• WHAT THE TASK REQUIRES: Retype, exactly as they appear below, the lines between the line holding "<td><code><em>source</em></code></td>" and the line holding "3. Configure o", both ends included.
>>>
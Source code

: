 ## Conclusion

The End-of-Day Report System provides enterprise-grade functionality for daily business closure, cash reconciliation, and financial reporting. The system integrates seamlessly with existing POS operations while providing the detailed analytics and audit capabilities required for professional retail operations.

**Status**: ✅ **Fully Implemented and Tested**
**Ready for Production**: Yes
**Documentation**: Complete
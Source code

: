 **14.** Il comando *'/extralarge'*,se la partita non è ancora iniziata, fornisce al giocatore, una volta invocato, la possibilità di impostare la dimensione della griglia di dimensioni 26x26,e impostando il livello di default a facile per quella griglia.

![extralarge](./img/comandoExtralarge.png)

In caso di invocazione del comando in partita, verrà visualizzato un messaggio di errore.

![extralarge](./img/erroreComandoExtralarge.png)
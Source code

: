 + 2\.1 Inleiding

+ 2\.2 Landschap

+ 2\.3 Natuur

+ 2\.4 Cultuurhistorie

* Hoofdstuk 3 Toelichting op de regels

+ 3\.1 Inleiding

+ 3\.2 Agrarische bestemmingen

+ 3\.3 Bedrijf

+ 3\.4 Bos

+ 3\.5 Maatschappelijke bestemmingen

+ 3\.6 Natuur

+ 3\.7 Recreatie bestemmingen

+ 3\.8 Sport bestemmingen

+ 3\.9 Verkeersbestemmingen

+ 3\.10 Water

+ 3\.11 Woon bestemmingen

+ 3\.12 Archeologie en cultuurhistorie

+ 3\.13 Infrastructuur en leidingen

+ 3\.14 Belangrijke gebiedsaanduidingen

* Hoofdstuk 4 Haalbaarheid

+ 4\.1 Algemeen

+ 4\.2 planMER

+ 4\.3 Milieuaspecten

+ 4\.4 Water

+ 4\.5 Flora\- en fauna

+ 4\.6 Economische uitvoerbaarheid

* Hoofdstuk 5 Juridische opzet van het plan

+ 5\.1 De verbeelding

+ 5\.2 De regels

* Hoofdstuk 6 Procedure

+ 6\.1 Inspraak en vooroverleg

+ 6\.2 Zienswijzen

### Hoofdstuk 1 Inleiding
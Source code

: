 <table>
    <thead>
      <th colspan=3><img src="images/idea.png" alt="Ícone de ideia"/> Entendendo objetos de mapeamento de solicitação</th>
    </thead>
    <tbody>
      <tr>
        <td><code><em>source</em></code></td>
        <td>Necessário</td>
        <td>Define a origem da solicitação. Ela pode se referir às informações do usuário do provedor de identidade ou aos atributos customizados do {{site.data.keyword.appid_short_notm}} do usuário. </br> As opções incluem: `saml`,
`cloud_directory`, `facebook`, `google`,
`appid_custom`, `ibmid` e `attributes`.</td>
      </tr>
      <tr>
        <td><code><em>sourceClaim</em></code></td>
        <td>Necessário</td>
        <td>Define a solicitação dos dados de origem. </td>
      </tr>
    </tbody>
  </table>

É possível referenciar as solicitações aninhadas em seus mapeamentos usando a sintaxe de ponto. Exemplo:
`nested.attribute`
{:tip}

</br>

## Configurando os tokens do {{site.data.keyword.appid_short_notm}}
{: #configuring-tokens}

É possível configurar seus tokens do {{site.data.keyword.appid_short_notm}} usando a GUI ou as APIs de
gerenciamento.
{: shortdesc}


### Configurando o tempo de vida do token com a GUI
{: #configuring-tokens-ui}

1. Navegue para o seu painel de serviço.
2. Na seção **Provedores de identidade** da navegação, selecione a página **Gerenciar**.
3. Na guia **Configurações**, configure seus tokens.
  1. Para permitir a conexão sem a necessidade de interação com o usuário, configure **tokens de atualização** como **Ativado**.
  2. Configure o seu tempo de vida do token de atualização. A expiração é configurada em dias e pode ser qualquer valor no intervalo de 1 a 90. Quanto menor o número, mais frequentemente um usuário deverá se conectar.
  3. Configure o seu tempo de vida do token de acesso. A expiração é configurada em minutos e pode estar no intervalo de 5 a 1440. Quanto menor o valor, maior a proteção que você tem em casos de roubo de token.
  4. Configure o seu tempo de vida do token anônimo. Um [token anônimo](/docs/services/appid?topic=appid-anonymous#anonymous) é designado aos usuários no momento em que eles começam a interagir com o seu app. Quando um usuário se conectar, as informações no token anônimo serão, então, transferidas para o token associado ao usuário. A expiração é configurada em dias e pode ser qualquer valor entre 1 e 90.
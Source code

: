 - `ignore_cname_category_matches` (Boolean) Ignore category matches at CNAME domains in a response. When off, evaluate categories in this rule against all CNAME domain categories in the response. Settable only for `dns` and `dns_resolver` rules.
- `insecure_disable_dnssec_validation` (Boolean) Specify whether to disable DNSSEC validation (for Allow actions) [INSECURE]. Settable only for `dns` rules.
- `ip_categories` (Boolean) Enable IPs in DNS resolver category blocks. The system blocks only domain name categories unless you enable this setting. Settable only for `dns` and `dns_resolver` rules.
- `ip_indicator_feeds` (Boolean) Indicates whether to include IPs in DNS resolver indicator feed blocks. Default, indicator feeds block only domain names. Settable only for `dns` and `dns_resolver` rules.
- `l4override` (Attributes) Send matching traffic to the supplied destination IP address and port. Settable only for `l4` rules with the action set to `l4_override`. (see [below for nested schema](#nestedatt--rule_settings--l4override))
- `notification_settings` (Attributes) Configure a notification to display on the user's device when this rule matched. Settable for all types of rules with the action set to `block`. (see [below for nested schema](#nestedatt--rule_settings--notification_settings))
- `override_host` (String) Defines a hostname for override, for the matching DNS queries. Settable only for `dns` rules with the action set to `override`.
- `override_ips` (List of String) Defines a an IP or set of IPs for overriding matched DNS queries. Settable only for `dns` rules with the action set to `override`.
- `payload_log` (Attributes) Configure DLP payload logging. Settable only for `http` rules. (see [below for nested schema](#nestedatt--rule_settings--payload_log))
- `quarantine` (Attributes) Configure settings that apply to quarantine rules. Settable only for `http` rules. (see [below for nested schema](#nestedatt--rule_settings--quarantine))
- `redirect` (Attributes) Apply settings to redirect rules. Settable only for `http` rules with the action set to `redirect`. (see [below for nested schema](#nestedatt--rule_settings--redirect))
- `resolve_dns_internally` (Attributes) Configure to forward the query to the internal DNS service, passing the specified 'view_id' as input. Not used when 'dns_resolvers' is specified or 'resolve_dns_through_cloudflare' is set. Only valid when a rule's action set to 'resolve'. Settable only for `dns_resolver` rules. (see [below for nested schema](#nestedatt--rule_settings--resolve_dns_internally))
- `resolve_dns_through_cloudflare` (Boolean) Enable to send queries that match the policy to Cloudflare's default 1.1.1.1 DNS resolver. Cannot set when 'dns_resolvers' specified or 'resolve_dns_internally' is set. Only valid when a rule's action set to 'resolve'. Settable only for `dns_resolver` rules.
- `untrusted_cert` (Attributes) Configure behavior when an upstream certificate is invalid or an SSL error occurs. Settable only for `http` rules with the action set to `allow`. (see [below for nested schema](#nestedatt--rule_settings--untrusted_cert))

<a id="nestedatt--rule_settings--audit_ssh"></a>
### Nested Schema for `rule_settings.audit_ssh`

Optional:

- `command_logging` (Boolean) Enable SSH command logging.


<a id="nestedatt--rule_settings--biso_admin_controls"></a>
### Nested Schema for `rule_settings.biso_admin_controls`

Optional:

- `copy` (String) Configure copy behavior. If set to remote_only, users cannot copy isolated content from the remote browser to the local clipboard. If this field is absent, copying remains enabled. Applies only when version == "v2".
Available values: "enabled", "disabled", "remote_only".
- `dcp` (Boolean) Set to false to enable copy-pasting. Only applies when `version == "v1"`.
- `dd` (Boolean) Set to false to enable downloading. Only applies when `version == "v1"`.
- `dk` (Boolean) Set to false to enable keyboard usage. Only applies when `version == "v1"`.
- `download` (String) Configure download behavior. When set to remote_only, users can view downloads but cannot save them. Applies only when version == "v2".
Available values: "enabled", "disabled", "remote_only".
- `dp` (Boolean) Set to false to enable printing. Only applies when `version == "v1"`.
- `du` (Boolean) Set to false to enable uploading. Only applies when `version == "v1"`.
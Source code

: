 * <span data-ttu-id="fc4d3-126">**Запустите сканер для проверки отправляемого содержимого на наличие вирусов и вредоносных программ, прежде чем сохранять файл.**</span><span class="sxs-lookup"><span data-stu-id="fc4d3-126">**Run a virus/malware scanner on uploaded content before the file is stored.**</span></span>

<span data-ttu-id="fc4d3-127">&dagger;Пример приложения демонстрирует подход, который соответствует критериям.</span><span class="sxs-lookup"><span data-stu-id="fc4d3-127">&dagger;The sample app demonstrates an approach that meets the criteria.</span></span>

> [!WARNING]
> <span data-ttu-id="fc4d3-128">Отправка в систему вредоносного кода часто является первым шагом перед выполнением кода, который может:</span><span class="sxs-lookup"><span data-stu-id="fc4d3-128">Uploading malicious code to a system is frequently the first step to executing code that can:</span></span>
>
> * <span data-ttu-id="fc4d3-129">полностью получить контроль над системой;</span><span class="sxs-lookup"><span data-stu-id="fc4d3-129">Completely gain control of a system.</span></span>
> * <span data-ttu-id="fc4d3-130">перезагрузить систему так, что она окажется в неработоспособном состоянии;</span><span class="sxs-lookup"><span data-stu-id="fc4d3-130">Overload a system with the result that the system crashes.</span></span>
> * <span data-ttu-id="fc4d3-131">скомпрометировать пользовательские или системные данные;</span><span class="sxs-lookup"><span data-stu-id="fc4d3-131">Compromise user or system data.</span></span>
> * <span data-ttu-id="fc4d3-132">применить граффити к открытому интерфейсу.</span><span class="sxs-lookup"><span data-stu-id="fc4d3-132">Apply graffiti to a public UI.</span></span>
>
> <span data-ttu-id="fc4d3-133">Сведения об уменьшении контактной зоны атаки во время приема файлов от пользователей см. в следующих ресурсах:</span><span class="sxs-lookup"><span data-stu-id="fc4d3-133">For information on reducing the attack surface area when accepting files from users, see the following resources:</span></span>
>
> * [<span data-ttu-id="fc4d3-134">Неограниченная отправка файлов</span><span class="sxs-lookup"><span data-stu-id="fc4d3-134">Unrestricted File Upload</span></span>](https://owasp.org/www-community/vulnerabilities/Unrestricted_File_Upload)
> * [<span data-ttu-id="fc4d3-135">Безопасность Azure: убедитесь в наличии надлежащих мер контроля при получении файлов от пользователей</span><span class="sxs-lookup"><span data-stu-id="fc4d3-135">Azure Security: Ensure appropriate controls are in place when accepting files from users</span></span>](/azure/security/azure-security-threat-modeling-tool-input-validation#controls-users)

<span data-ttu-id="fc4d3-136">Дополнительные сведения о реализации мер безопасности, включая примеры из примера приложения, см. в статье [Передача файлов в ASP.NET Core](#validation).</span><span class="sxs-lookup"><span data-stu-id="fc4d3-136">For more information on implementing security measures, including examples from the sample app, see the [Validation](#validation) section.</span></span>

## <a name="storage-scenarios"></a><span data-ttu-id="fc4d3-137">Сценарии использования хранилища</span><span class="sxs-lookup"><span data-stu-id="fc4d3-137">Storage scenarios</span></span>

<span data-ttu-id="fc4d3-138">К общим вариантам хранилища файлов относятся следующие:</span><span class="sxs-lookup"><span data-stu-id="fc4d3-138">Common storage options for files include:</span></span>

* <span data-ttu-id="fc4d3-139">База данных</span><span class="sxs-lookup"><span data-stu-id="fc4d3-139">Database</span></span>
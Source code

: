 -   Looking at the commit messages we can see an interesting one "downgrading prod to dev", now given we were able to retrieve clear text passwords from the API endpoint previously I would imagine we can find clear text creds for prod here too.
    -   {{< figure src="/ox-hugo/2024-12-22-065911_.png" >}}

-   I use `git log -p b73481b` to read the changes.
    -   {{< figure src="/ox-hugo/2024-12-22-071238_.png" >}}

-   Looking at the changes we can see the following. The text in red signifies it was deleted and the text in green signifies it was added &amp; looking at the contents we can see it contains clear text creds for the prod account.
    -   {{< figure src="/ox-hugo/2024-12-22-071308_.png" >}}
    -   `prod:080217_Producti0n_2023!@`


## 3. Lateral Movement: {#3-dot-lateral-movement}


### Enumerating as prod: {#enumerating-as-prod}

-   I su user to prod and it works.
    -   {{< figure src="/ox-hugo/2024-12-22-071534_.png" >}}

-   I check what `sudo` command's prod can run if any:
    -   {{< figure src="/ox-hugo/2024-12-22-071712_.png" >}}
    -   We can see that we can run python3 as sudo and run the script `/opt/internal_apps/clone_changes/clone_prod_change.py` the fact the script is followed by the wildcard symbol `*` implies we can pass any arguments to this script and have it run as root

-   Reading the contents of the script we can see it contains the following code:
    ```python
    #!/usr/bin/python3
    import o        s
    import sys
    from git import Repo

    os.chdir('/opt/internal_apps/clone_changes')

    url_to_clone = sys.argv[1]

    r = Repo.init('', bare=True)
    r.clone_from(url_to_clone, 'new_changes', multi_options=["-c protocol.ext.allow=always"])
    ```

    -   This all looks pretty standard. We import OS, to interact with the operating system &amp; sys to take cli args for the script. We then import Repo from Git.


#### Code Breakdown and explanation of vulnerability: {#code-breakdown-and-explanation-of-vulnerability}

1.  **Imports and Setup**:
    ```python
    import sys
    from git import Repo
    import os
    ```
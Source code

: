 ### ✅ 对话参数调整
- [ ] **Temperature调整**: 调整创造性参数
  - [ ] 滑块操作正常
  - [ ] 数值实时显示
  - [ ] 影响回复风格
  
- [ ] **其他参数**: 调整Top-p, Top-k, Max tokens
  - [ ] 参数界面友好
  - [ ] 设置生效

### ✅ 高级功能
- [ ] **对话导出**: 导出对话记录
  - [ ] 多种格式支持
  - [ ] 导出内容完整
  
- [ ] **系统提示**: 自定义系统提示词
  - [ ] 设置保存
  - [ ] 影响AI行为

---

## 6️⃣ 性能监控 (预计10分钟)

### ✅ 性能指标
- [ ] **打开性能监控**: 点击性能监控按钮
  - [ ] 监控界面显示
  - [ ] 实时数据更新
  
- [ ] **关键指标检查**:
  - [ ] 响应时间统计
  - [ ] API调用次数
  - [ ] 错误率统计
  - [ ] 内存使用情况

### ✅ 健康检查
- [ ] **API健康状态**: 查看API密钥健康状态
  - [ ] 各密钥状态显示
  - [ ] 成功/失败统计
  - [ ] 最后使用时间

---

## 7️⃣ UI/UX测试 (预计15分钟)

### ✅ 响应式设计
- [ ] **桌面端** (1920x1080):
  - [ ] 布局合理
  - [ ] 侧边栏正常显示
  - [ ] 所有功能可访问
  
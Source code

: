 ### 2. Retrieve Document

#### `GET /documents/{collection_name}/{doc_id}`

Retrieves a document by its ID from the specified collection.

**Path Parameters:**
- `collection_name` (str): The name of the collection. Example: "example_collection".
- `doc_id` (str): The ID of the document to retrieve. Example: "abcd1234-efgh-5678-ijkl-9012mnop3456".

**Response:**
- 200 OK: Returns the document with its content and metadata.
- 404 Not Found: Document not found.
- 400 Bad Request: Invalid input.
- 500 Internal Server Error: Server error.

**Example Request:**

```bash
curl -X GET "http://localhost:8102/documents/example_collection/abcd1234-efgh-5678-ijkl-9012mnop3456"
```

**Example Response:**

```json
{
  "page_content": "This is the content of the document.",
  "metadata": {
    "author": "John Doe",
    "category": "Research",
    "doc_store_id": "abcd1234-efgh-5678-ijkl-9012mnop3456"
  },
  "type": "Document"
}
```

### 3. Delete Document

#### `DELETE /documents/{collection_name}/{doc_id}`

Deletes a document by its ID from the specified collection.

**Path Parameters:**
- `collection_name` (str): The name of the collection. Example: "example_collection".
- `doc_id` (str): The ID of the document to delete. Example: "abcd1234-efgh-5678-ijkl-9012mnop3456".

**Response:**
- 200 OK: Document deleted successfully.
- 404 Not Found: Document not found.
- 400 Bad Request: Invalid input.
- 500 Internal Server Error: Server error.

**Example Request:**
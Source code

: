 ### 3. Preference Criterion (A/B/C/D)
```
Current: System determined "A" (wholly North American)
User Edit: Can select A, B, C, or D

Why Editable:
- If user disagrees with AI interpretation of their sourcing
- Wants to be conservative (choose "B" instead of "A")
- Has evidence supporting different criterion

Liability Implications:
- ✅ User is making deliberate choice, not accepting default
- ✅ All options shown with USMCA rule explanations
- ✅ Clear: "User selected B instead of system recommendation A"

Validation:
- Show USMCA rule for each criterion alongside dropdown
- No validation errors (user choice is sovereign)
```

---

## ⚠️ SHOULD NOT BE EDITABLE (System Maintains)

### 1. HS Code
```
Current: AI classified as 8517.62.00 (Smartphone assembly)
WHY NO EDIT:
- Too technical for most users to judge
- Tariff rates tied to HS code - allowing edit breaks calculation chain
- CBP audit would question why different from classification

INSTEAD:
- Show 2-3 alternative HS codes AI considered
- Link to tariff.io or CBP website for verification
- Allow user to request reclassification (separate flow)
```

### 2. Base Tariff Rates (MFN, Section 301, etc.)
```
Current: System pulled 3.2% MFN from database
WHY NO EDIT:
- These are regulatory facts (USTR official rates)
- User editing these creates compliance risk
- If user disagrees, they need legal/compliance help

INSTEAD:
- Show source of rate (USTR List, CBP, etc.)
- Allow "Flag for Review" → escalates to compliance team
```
<<<
• TASK RESPONSE:
        <td><code><em>source</em></code></td>
        <td>Necessário</td>
        <td>Define a origem da solicitação. Ela pode se referir às informações do usuário do provedor de identidade ou aos atributos customizados do {{site.data.keyword.appid_short_notm}} do usuário. </br> As opções incluem: `saml`,
`cloud_directory`, `facebook`, `google`,
`appid_custom`, `ibmid` e `attributes`.</td>
      </tr>
      <tr>
        <td><code><em>sourceClaim</em></code></td>
        <td>Necessário</td>
        <td>Define a solicitação dos dados de origem. </td>
      </tr>
    </tbody>
  </table>

É possível referenciar as solicitações aninhadas em seus mapeamentos usando a sintaxe de ponto. Exemplo:
`nested.attribute`
{:tip}

</br>

## Configurando os tokens do {{site.data.keyword.appid_short_notm}}
{: #configuring-tokens}

É possível configurar seus tokens do {{site.data.keyword.appid_short_notm}} usando a GUI ou as APIs de
gerenciamento.
{: shortdesc}


### Configurando o tempo de vida do token com a GUI
{: #configuring-tokens-ui}

1. Navegue para o seu painel de serviço.
2. Na seção **Provedores de identidade** da navegação, selecione a página **Gerenciar**.
3. Na guia **Configurações**, configure seus tokens.
  1. Para permitir a conexão sem a necessidade de interação com o usuário, configure **tokens de atualização** como **Ativado**.
  2. Configure o seu tempo de vida do token de atualização. A expiração é configurada em dias e pode ser qualquer valor no intervalo de 1 a 90. Quanto menor o número, mais frequentemente um usuário deverá se conectar.
  3. Configure o seu tempo de vida do token de acesso. A expiração é configurada em minutos e pode estar no intervalo de 5 a 1440. Quanto menor o valor, maior a proteção que você tem em casos de roubo de token.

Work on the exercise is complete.